Due to increased community spread, my hospital revoked visitation yesterday.  With lower numbers back in August, we started allowing patients to have one visitor a day for a two hour period during specified hours.  

Also, we are now required to wear a face shield or goggles/safety glasses during all patient interactions, in addition to our masks.

Still no big bump in hospitalizations. 

Middle TN here, we had a nice drop in cases for a month or two (like most of the country) and even closed one of our covid ICUs, but have reopened it about a week ago and most of our beds are full again. Since the beginning though we've been expanding and shrinking our covid space based on admissions. Tricky situation.

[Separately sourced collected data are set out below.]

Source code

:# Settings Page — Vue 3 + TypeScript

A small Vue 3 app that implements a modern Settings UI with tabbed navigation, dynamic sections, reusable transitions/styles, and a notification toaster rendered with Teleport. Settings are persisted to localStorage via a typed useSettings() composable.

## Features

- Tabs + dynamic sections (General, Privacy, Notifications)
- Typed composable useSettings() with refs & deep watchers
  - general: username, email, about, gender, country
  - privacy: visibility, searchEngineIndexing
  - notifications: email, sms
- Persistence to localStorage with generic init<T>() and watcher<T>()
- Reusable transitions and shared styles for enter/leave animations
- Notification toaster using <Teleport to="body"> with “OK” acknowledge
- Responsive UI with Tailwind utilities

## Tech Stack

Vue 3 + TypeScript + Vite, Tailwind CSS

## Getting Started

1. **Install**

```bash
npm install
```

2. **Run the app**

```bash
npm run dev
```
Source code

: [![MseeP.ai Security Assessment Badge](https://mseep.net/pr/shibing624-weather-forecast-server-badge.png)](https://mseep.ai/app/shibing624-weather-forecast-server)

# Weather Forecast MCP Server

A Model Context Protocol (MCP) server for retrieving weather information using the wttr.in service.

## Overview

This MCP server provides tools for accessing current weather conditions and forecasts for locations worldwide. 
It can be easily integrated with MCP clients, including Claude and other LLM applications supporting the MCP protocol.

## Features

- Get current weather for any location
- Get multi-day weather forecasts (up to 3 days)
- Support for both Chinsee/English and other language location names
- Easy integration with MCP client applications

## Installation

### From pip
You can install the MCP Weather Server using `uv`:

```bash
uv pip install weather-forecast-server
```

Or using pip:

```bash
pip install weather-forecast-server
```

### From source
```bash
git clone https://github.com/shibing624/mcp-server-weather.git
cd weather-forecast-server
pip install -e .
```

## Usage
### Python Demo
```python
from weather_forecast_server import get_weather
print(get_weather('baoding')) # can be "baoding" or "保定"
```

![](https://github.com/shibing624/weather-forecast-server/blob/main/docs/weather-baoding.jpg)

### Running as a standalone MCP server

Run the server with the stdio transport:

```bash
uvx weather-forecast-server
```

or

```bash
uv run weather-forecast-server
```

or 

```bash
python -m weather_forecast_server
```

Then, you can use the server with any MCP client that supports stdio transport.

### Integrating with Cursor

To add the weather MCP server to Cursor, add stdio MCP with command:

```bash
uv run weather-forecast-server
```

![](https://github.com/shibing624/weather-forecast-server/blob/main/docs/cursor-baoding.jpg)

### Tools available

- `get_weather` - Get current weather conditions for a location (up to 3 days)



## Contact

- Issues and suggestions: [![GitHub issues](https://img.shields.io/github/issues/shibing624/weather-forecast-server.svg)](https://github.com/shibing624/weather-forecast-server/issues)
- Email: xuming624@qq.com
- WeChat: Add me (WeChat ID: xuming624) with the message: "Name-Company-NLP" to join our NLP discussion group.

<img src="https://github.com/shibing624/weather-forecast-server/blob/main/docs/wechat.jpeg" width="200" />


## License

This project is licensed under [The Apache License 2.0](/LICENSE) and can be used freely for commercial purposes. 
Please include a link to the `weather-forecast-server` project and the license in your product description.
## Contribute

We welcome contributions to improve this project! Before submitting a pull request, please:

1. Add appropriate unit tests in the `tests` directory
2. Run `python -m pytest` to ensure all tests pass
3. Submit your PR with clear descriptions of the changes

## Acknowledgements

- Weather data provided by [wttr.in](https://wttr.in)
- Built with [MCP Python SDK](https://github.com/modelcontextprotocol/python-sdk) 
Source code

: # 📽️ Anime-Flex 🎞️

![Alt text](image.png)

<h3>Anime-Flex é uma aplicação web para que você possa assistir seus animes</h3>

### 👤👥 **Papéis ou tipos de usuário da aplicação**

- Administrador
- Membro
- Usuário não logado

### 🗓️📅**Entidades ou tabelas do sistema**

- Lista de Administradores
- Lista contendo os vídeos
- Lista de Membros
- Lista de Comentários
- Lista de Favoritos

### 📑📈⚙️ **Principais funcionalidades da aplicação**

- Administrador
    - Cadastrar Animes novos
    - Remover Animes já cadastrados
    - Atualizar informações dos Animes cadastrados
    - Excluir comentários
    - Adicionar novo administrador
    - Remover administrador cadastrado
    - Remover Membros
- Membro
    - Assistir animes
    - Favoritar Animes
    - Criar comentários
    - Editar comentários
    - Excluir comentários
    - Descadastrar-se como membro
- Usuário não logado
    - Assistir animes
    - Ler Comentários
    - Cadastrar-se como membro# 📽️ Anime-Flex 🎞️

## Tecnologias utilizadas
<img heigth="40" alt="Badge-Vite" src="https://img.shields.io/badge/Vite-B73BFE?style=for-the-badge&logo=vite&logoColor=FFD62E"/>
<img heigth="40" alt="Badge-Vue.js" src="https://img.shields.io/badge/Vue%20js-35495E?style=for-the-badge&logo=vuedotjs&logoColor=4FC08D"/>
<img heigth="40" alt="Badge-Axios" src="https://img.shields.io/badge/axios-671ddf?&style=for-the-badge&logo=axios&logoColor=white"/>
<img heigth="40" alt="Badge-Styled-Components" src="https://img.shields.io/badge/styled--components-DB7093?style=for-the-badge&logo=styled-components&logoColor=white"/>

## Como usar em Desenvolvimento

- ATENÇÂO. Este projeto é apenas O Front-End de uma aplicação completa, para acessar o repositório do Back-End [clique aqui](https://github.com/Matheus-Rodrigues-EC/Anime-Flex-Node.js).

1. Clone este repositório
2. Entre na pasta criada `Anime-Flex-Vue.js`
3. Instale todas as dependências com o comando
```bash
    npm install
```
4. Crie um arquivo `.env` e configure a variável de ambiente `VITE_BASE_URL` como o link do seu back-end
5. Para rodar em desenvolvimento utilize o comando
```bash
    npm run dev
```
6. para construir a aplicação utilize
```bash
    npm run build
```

Specializes in OR, Nursing Professional Development.

Had to open 2 units, one of which is asymptomatic and one that is symptomatic PUI/positive. ICU COVID numbers increased tenfold. Some surgeries placed on hold due to lack of beds. Went from single digit numbers of inpatients to triple te number with about 1/3 in ICU.

Specializes in CRNA.

My hospital seems to be slowing down with cases

Specializes in Clinical Research, Outpt Women's Health.

It really is all over the board.

Ironically, my MIL had to be admitted to the hospital from her ALF here in Fort Worth Saturday night due to Pneumonia (not Covid related). She was still in the ER waiting for a room to open up as of 6pm last night. The hospital is definitely full, but not sure if that is related to Covid or just flu season being upon us.